━━ Data shown ━━

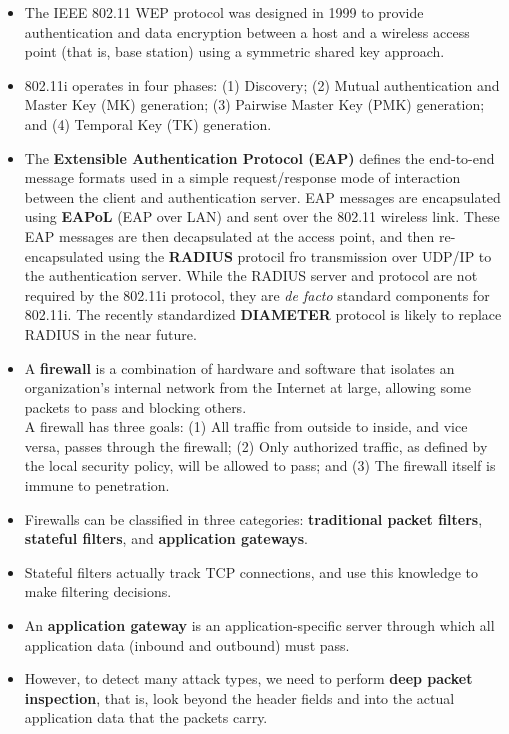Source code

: \begin{itemize}
\item
The IEEE 802.11 WEP protocol was designed in 1999 to provide authentication and data encryption between a host and a wireless access point (that is, base station) using a symmetric shared key approach.

\item
802.11i operates in four phases: (1) Discovery; (2) Mutual authentication and Master Key (MK) generation; (3) Pairwise Master Key (PMK) generation; and (4) Temporal Key (TK) generation.

\item
The \textbf{Extensible Authentication Protocol (EAP)} defines the end-to-end message formats used in a simple request/response mode of interaction between the client and authentication server. EAP messages are encapsulated using \textbf{EAPoL} (EAP over LAN) and sent over the 802.11 wireless link. These EAP messages are then decapsulated at the access point, and then re-encapsulated using the \textbf{RADIUS} protocil fro transmission over UDP/IP to the authentication server. While the RADIUS server and protocol are not required by the 802.11i protocol, they are \textit{de facto} standard components for 802.11i. The recently standardized \textbf{DIAMETER} protocol is likely to replace RADIUS in the near future.

\item
A \textbf{firewall} is a combination of hardware and software that isolates an organization's internal network from the Internet at large, allowing some packets to pass and blocking others.\\
A firewall has three goals: (1) All traffic from outside to inside, and vice versa, passes through the firewall; (2) Only authorized traffic, as defined by the local security policy, will be allowed to pass; and (3) The firewall itself is immune to penetration.

\item
Firewalls can be classified in three categories: \textbf{traditional packet filters}, \textbf{stateful filters}, and \textbf{application gateways}.

\item
Stateful filters actually track TCP connections, and use this knowledge to make filtering decisions.

\item
An \textbf{application gateway} is an application-specific server through which all application data (inbound and outbound) must pass.

\item
However, to detect many attack types, we need to perform \textbf{deep packet inspection}, that is, look beyond the header fields and into the actual application data that the packets carry.


\end{itemize}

━━━

■ Exercise details
What is needed is an exact printout of every line from the one with "Firewalls can be" through the end of the data, including both, and nothing more.

■ Exercise solution
Firewalls can be classified in three categories: \textbf{traditional packet filters}, \textbf{stateful filters}, and \textbf{application gateways}.

\item
Stateful filters actually track TCP connections, and use this knowledge to make filtering decisions.

\item
An \textbf{application gateway} is an application-specific server through which all application data (inbound and outbound) must pass.

\item
However, to detect many attack types, we need to perform \textbf{deep packet inspection}, that is, look beyond the header fields and into the actual application data that the packets carry.


\end{itemize}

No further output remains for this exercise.